* [WHAT YOU NEED TO DO]: Repeat each entry as written and leave the images out of the copy.

Saved entries
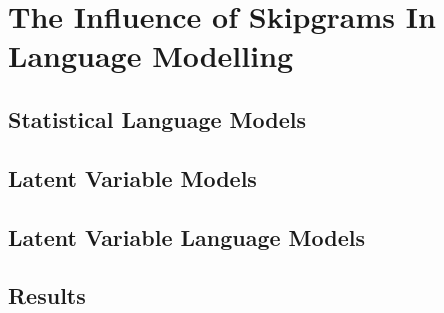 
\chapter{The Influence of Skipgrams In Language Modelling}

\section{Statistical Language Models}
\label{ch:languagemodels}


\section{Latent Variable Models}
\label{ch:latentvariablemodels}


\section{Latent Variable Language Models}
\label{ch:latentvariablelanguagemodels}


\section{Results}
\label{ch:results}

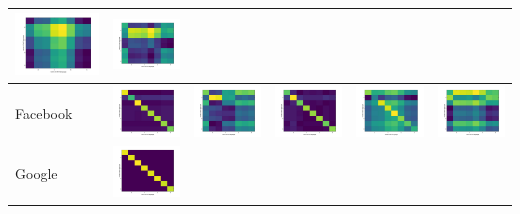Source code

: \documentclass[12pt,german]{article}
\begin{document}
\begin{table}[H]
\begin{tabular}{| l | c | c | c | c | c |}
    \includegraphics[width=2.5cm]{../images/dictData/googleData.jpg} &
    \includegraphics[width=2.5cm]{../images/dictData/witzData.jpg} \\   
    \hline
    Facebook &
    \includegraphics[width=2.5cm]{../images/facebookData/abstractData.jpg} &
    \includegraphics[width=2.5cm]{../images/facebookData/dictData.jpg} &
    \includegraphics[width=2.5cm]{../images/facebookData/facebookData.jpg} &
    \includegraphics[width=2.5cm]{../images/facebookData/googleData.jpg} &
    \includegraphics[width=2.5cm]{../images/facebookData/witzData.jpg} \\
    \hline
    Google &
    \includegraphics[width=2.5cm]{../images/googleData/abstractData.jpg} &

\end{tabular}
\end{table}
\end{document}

* [YOUR SOLUTION]:
\chapter{The Influence of Skipgrams In Language Modelling}

\section{Statistical Language Models}
\label{ch:languagemodels}


\section{Latent Variable Models}
\label{ch:latentvariablemodels}


\section{Latent Variable Language Models}
\label{ch:latentvariablelanguagemodels}


\section{Results}
\label{ch:results}

Source code

: \documentclass[12pt,german]{article}
\begin{document}
\begin{table}[H]
\begin{tabular}{| l | c | c | c | c | c |}
    \includegraphics[width=2.5cm]{../images/dictData/googleData.jpg} &
    \includegraphics[width=2.5cm]{../images/dictData/witzData.jpg} \\   
    \hline
    Facebook &
    \includegraphics[width=2.5cm]{../images/facebookData/abstractData.jpg} &
    \includegraphics[width=2.5cm]{../images/facebookData/dictData.jpg} &
    \includegraphics[width=2.5cm]{../images/facebookData/facebookData.jpg} &
    \includegraphics[width=2.5cm]{../images/facebookData/googleData.jpg} &
    \includegraphics[width=2.5cm]{../images/facebookData/witzData.jpg} \\
    \hline
    Google &
    \includegraphics[width=2.5cm]{../images/googleData/abstractData.jpg} &

\end{tabular}
\end{table}
\end{document}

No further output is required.